Technologies such as plasma gasification and anaerobic digestion will deliver a maximum reduction in climate change emissions while still meeting London's recycling and renewable energy targets, according to a new report.

Greenhouse Gas Balances of Waste Management Scenarios, commissioned by the Greater London Authority, ranks these technologies far higher in the environmental stakes than landfill and incineration.

The report says that the most advanced gasification and anaerobic digestion technologies, which extract heat and energy from rubbish, can save as much as 410kg of carbon dioxide emissions per tonne of waste treated.

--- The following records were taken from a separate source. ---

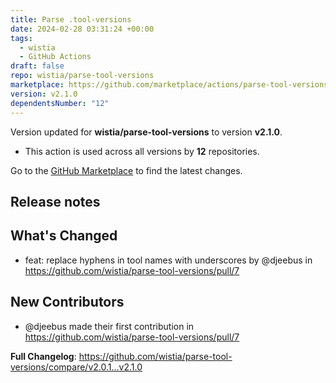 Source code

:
 ```yaml
---
title: Parse .tool-versions
date: 2024-02-28 03:31:24 +00:00
tags:
  - wistia
  - GitHub Actions
draft: false
repo: wistia/parse-tool-versions
marketplace: https://github.com/marketplace/actions/parse-tool-versions
version: v2.1.0
dependentsNumber: "12"
---
```



Version updated for **wistia/parse-tool-versions** to version **v2.1.0**.
- This action is used across all versions by **12** repositories.

Go to the [GitHub Marketplace](https://github.com/marketplace/actions/parse-tool-versions) to find the latest changes.

## Release notes

## What's Changed
* feat: replace hyphens in tool names with underscores by @djeebus in https://github.com/wistia/parse-tool-versions/pull/7

## New Contributors
* @djeebus made their first contribution in https://github.com/wistia/parse-tool-versions/pull/7

**Full Changelog**: https://github.com/wistia/parse-tool-versions/compare/v2.0.1...v2.1.0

Incinerators, which process 22% of the capital’s waste, contribute 70kg of CO2 per tonne of waste treated and scenarios using incineration ranked among the worst of the 24 scenarios in the report.

Adam Baddeley, a senior consultant at Eunomia, the waste management consultancy that produced the report, said: “The core objective of the study has been to rank scenarios and provide some basis for policy decisions.

“We really believe that policy makers shouldn’t just focus on trying to install megawatts of energy on the board.”

London-based firm Advanced Plasma Power, a gas plasma specialist, welcomed the report but bosses said that as their technology does not use autoclaving – which ‘cooks’ the waste before treatment and was included in the report’s plasma gasification scenarios – they believe they can do better than the report states.

CEO Andrew Hamilton said: “We do not need to use anything as complicated as autoclaving – our process is much less energy intensive so we can improve, we think, on the greenhouse gas emissions in the report.”

He added that one of the strengths of plasma gasification was that the gas produced has the potential to be used in a range of technologies.

Mayor Ken Livingstone, who recently announced an extra £18m of funding over three years for new waste and recycling facilities, said the report showed London needed to develop greener methods of dealing with waste.